It is temporarily suspended in nondividing resting cells (e.g., peripheral lymphocytes),
which are in the Go state. Such cells may reenter the cycle and begin to divide again.
It is permanently interrupted in differentiated cells that do not divide (e.g., cardiac
muscle cells and neurons).
Two major periods, interphase (interval between cell divisions) and mitosis (M phase, the
period of cell division) compose the cell cycle.
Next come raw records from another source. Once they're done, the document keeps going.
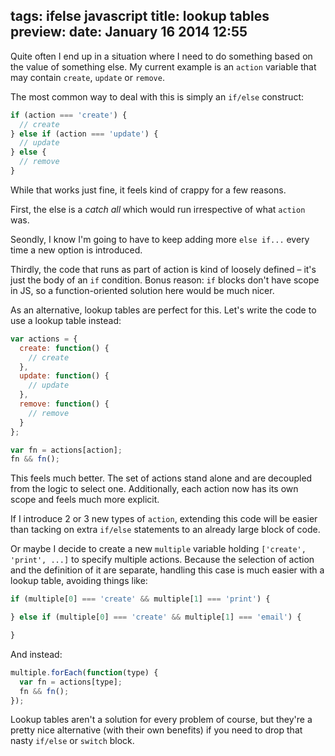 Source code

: tags: ifelse javascript
title: lookup tables
preview:
date: January 16 2014 12:55
---
Quite often I end up in a situation where I need to do something based on the value of something else. My current example is an `action` variable that may contain `create`, `update` or `remove`.

The most common way to deal with this is simply an `if/else` construct:

```javascript
if (action === 'create') {
  // create
} else if (action === 'update') {
  // update
} else {
  // remove
}
```

While that works just fine, it feels kind of crappy for a few reasons.

First, the else is a *catch all* which would run irrespective of what `action` was.

Seondly, I know I'm going to have to keep adding more `else if...` every time a new option is introduced.

Thirdly, the code that runs as part of action is kind of loosely defined – it's just the body of an `if` condition. Bonus reason: `if` blocks don't have scope in JS, so a function-oriented solution here would be much nicer.

As an alternative, lookup tables are perfect for this. Let's write the code to use a lookup table instead:

```javascript
var actions = {
  create: function() {
    // create
  },
  update: function() {
    // update
  },
  remove: function() {
    // remove
  }
};

var fn = actions[action];
fn && fn();
```

This feels much better. The set of actions stand alone and are decoupled from the logic to select one. Additionally, each action now has its own scope and feels much more explicit.

If I introduce 2 or 3 new types of `action`, extending this code will be easier than tacking on extra `if/else` statements to an already large block of code.

Or maybe I decide to create a new `multiple` variable holding `['create', 'print', ...]` to specify multiple actions. Because the selection of action and the definition of it are separate, handling this case is much easier with a lookup table, avoiding things like:

```javascript
if (multiple[0] === 'create' && multiple[1] === 'print') {

} else if (multiple[0] === 'create' && multiple[1] === 'email') {

}
```

And instead:

```javascript
multiple.forEach(function(type) {
  var fn = actions[type];
  fn && fn();
});
```

Lookup tables aren't a solution for every problem of course, but they're a pretty nice alternative (with their own benefits) if you need to drop that nasty `if/else` or `switch` block. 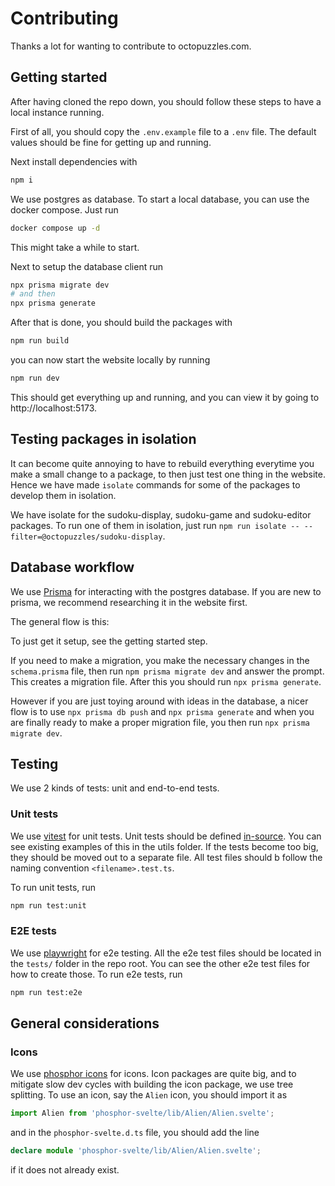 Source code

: # Contributing

Thanks a lot for wanting to contribute to octopuzzles.com.

## Getting started

After having cloned the repo down, you should follow these steps to have a local instance running.

First of all, you should copy the `.env.example` file to a `.env` file. The default values should be fine for getting up and running.

Next install dependencies with

```bash
npm i
```

We use postgres as database. To start a local database, you can use the docker compose. Just run

```bash
docker compose up -d
```

This might take a while to start.

Next to setup the database client run

```bash
npx prisma migrate dev
# and then
npx prisma generate
```

After that is done, you should build the packages with

```bash
npm run build
```

you can now start the website locally by running

```bash
npm run dev
```

This should get everything up and running, and you can view it by going to http://localhost:5173.

## Testing packages in isolation

It can become quite annoying to have to rebuild everything everytime you make a small change to a package, to then just test one thing in the website. Hence we have made `isolate` commands for some of the packages to develop them in isolation.

We have isolate for the sudoku-display, sudoku-game and sudoku-editor packages. To run one of them in isolation, just run `npm run isolate -- --filter=@octopuzzles/sudoku-display`.

## Database workflow

We use [Prisma](https://www.prisma.io) for interacting with the postgres database. If you are new to prisma, we recommend researching it in the website first.

The general flow is this:

To just get it setup, see the getting started step.

If you need to make a migration, you make the necessary changes in the `schema.prisma` file, then run `npm prisma migrate dev` and answer the prompt. This creates a migration file. After this you should run `npx prisma generate`.

However if you are just toying around with ideas in the database, a nicer flow is to use `npx prisma db push` and `npx prisma generate` and when you are finally ready to make a proper migration file, you then run `npx prisma migrate dev`.

## Testing

We use 2 kinds of tests: unit and end-to-end tests.

### Unit tests

We use [vitest](https://vitest.dev/) for unit tests. Unit tests should be defined [in-source](https://vitest.dev/guide/in-source.html). You can see existing examples of this in the utils folder. If the tests become too big, they should be moved out to a separate file. All test files should b follow the naming convention `<filename>.test.ts`.

To run unit tests, run

```bash
npm run test:unit
```

### E2E tests

We use [playwright](https://playwright.dev/) for e2e testing. All the e2e test files should be located in the `tests/` folder in the repo root. You can see the other e2e test files for how to create those. To run e2e tests, run

```bash
npm run test:e2e
```

## General considerations

### Icons

We use [phosphor icons](https://github.com/haruaki07/phosphor-svelte) for icons. Icon packages are quite big, and to mitigate slow dev cycles with building the icon package, we use tree splitting. To use an icon, say the `Alien` icon, you should import it as

```typescript
import Alien from 'phosphor-svelte/lib/Alien/Alien.svelte';
```

and in the `phosphor-svelte.d.ts` file, you should add the line

```typescript
declare module 'phosphor-svelte/lib/Alien/Alien.svelte';
```

if it does not already exist.
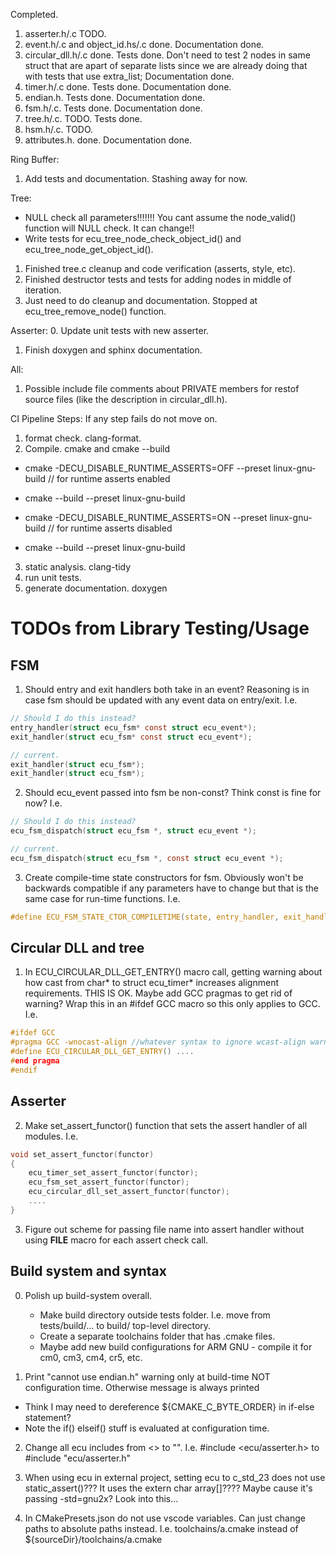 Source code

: Completed.
1. asserter.h/.c TODO.
2. event.h/.c and object_id.hs/.c done. Documentation done.
3. circular_dll.h/.c done. Tests done. Don't need to test 2 nodes in same struct that are apart of separate lists
since we are already doing that with tests that use extra_list; Documentation done.
4. timer.h/.c done. Tests done. Documentation done.
5. endian.h. Tests done. Documentation done.
6. fsm.h/.c. Tests done. Documentation done.
7. tree.h/.c. TODO. Tests done.
8. hsm.h/.c. TODO.
9. attributes.h. done. Documentation done.

Ring Buffer:
1. Add tests and documentation. Stashing away for now.

Tree:
- NULL check all parameters!!!!!!! You cant assume the node_valid() function will NULL check. It can change!!
- Write tests for ecu_tree_node_check_object_id() and ecu_tree_node_get_object_id().
1. Finished tree.c cleanup and code verification (asserts, style, etc).
2. Finished destructor tests and tests for adding nodes in middle of iteration. 
3. Just need to do cleanup and documentation. Stopped at ecu_tree_remove_node() function.

Asserter:
0. Update unit tests with new asserter.
1. Finish doxygen and sphinx documentation.

All:
1. Possible include file comments about PRIVATE members for restof source files (like the description in circular_dll.h).

CI Pipeline Steps:
If any step fails do not move on.
1. format check. clang-format.
2. Compile. cmake and cmake --build
- cmake -DECU_DISABLE_RUNTIME_ASSERTS=OFF --preset linux-gnu-build // for runtime asserts enabled
- cmake --build --preset linux-gnu-build

- cmake -DECU_DISABLE_RUNTIME_ASSERTS=ON --preset linux-gnu-build // for runtime asserts disabled
- cmake --build --preset linux-gnu-build

3. static analysis. clang-tidy
4. run unit tests.
5. generate documentation. doxygen







# TODOs from Library Testing/Usage
## FSM
1. Should entry and exit handlers both take in an event? Reasoning is in
case fsm should be updated with any event data on entry/exit.
I.e. 
```C
// Should I do this instead?
entry_handler(struct ecu_fsm* const struct ecu_event*);
exit_handler(struct ecu_fsm* const struct ecu_event*);

// current.
exit_handler(struct ecu_fsm*);
exit_handler(struct ecu_fsm*);
```

2. Should ecu_event passed into fsm be non-const? Think const is fine for now?
I.e.
```C
// Should I do this instead?
ecu_fsm_dispatch(struct ecu_fsm *, struct ecu_event *);

// current.
ecu_fsm_dispatch(struct ecu_fsm *, const struct ecu_event *);
```

3. Create compile-time state constructors for fsm. Obviously won't be backwards compatible
if any parameters have to change but that is the same case for run-time functions. I.e.
```C
#define ECU_FSM_STATE_CTOR_COMPILETIME(state, entry_handler, exit_handler, state_handler) ....
```

## Circular DLL and tree
1. In ECU_CIRCULAR_DLL_GET_ENTRY() macro call, getting warning about how cast from char*
to struct ecu_timer* increases alignment requirements. THIS IS OK.
Maybe add GCC pragmas to get rid of warning? Wrap this in an #ifdef GCC macro
so this only applies to GCC. I.e.
```C
#ifdef GCC
#pragma GCC -wnocast-align //whatever syntax to ignore wcast-align warnings
#define ECU_CIRCULAR_DLL_GET_ENTRY() ....
#end pragma
#endif
```


## Asserter
2. Make set_assert_functor() function that sets the assert handler of all modules. I.e.
```C
void set_assert_functor(functor)
{
    ecu_timer_set_assert_functor(functor);
    ecu_fsm_set_assert_functor(functor);
    ecu_circular_dll_set_assert_functor(functor);
    ....
}
```

3. Figure out scheme for passing file name into assert handler without using __FILE__ macro for each assert check call.


## Build system and syntax
0. Polish up build-system overall.
    - Make build directory outside tests folder. I.e. move from tests/build/... to build/ top-level directory.
    - Create a separate toolchains folder that has .cmake files.
    - Maybe add new build configurations for ARM GNU - compile it for cm0, cm3, cm4, cr5, etc.

1. Print "cannot use endian.h" warning only at build-time NOT configuration time.
Otherwise message is always printed
- Think I may need to dereference ${CMAKE_C_BYTE_ORDER} in if-else statement?
- Note the if() elseif() stuff is evaluated at configuration time.

2. Change all ecu includes from <> to "".
I.e. #include <ecu/asserter.h> to #include "ecu/asserter.h"

3. When using ecu in external project, setting ecu to c_std_23 does not use static_assert()??? 
It uses the extern char array[]???? Maybe cause it's passing -std=gnu2x? Look into this...

4. In CMakePresets.json do not use vscode variables. Can just change paths to
absolute paths instead. I.e. toolchains/a.cmake instead of ${sourceDir}/toolchains/a.cmake
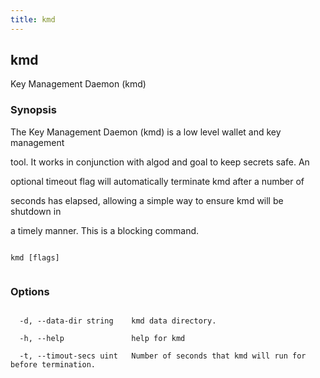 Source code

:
 ```yaml
---
title: kmd
---
```


## kmd



Key Management Daemon (kmd)



### Synopsis



The Key Management Daemon (kmd) is a low level wallet and key management

tool. It works in conjunction with algod and goal to keep secrets safe. An

optional timeout flag will automatically terminate kmd after a number of

seconds has elapsed, allowing a simple way to ensure kmd will be shutdown in

a timely manner. This is a blocking command.




```

kmd [flags]


```



### Options




```

  -d, --data-dir string    kmd data directory.

  -h, --help               help for kmd

  -t, --timout-secs uint   Number of seconds that kmd will run for before termination.


```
Interphase is considerably longer than the M phase and is the period during which the cell
doubles in size and DNA content.
1) Interphase is divided into three separate phases (G1, S, and G2), during which specific
cellular functions occur.
1. G1 phase: The GI phase is the gap of time between mitosis (M phase) and DNA
synthesis (S phase). The GI phase is the phase where RNA, protein, and organelle
synthesis occurs. The G, phase lasts about 5 hours in a typical mammalian cell with a
16-hour cell cycle.
2. S phase (synthetic phase) :The S phase is the phase where DNA synthesis occurs. The
S phase lasts about 7 hours in a typical mammalian cell with a 16-hour cell cycle.
3. G2 phase: The G2 phase is the gap of time between DNA synthesis (S phase) and
mitosis (M phase). The G2 phase is the phase where high levels of ATP synthesis
occur. The G2 phase lasts about 3 hours in a typical mammalian cell with a 16-hour cell
cycle.
2) Several control factors have been identified, including a category of proteins known as
cyclins as well as cyclin-dependent kinases (CDKs), which initiate and/or induce
progression through the cell cycle.
During G1 phase, cyclins D and E bind to their respective CDKs; these complexes
enable the cell to enter and advance through the S phase.
Cyclin A binds to its CDKs, thus enabling the cell to leave the S phase and enter
the G2 phase, and also to manufacture cyclin B.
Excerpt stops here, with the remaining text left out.